Skip to content
This repository was archived by the owner on Mar 24, 2026. It is now read-only.

[WIP] More robust Updates verification#2536

Closed
knewmanTE wants to merge 17 commits intoTechEmpower:masterfrom
knewmanTE:more-robust-updates-verification
Closed

[WIP] More robust Updates verification#2536
knewmanTE wants to merge 17 commits intoTechEmpower:masterfrom
knewmanTE:more-robust-updates-verification

Conversation

@knewmanTE
Copy link
Copy Markdown
Contributor

Currently, our verification for the /updates endpoints is the same as the /queries endpoints, so it is checking for properly formatted JSON, but doesn't actually do any checks to confirm that the database itself is being updated.

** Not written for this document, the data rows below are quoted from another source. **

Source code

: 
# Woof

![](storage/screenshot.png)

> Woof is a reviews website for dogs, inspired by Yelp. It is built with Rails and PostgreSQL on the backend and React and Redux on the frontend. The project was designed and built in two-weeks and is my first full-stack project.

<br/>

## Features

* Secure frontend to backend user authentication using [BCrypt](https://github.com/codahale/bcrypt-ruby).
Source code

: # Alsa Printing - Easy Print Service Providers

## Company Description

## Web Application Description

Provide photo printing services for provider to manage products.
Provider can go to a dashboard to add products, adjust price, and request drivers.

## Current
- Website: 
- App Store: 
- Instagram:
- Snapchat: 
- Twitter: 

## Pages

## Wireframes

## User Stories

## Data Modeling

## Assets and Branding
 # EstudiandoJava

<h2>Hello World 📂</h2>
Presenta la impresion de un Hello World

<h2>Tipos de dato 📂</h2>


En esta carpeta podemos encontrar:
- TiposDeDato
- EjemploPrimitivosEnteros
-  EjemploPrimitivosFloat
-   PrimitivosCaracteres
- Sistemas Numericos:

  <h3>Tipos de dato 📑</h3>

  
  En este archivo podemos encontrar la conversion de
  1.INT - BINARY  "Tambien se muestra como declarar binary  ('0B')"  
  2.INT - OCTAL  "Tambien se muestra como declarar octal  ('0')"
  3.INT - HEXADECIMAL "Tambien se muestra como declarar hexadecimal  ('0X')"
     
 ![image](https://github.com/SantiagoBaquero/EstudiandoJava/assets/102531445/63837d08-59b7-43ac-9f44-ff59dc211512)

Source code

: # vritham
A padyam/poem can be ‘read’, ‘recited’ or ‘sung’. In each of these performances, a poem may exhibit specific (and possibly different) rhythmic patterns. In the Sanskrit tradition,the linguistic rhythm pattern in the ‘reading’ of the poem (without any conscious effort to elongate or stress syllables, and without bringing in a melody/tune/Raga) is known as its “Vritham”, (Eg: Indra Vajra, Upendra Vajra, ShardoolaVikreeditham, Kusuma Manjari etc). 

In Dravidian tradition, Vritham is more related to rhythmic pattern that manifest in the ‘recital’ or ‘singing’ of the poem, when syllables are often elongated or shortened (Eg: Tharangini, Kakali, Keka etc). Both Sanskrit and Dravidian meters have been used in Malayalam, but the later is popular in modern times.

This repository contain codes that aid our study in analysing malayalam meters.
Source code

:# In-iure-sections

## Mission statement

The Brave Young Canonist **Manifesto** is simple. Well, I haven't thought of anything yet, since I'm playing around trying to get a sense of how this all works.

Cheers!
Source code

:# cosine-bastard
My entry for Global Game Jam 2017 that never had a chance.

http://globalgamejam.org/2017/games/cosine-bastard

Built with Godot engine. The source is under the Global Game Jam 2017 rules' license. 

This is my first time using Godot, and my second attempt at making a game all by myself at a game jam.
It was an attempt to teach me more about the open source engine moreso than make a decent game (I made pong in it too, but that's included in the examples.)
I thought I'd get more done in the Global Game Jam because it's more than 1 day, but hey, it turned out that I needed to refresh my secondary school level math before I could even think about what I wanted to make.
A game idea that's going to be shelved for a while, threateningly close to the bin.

This pull request, which currently works with MySQL, Postgres, and MongoDB, pulls a current copy of the relevant World table and compares the updated values with their previously stored values. It throws a FAIL if none of them have been updated, a PASS if all of them have been updated, and a WARN if more then 5% of them remain unchanged. The reason for this 5% is to allow for the 1 in 10,000 chance that an entry is updated to the same value it previously held.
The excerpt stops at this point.